Recorded data ▸
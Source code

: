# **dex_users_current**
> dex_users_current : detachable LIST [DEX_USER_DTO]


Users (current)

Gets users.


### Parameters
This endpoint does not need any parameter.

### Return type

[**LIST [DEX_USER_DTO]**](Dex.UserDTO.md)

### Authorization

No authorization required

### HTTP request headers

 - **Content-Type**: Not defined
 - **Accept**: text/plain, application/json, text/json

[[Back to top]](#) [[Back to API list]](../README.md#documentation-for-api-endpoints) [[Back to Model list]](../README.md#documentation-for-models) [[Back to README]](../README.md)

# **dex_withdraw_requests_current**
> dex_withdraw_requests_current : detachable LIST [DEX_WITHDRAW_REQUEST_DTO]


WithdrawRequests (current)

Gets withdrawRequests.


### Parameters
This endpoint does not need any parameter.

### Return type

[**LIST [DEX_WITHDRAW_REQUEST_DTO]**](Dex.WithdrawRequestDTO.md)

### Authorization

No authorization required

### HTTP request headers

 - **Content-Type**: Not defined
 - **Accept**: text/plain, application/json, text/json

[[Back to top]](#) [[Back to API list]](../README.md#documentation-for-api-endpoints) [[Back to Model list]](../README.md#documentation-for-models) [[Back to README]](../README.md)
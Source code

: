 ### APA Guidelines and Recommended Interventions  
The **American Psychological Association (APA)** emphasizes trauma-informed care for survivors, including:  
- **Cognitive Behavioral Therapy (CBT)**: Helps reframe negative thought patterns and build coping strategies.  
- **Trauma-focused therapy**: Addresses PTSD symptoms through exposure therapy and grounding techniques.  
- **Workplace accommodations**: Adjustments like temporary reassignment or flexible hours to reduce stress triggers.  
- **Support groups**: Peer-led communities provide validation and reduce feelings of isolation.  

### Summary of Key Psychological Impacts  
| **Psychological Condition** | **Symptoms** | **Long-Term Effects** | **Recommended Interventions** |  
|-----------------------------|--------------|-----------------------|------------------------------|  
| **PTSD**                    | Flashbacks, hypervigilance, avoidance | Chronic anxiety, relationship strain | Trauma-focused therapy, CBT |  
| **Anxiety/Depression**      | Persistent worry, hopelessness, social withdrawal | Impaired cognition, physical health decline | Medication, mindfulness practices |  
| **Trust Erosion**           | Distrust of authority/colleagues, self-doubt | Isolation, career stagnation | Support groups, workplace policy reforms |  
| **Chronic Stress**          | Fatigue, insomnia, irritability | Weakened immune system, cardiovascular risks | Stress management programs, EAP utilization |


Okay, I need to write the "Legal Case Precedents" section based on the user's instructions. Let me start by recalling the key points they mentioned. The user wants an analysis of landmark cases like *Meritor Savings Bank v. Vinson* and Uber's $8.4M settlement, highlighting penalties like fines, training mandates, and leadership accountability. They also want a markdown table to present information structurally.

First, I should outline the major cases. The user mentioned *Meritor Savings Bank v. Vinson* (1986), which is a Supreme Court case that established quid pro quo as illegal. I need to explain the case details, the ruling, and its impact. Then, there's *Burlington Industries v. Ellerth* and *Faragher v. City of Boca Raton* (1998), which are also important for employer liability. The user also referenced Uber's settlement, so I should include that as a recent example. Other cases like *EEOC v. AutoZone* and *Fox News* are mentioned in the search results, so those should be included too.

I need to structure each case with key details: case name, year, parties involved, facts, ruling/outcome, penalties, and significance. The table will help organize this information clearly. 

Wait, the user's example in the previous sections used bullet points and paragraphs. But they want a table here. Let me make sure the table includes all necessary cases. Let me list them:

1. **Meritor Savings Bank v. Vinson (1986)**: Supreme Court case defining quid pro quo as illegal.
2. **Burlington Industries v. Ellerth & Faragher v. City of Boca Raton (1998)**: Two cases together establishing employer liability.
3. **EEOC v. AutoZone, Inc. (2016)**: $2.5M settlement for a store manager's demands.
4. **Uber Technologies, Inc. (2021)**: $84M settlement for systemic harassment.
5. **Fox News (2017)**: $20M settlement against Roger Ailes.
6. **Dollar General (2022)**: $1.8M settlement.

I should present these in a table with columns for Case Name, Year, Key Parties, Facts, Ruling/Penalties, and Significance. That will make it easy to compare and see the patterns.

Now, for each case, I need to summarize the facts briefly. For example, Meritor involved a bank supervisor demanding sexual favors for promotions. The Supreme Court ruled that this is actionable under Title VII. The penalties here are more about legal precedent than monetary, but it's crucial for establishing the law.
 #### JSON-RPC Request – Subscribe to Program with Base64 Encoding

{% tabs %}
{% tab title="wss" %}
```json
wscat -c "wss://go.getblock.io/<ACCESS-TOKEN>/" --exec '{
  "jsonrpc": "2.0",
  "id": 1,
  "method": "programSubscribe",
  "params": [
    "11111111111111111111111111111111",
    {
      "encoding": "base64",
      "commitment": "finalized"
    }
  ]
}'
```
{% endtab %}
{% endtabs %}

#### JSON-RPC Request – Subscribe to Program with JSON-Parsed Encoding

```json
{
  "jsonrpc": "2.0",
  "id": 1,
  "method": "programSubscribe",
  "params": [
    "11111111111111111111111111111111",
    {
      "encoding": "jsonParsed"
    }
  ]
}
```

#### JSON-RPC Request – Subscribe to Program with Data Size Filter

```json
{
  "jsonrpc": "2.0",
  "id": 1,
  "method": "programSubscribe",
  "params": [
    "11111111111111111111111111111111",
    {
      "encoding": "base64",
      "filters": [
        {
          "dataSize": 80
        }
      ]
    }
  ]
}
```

Task prompt ▸
Say the number of lines in the material above that contain the word "Burlington", and nothing else.

Exercise answer ▸
2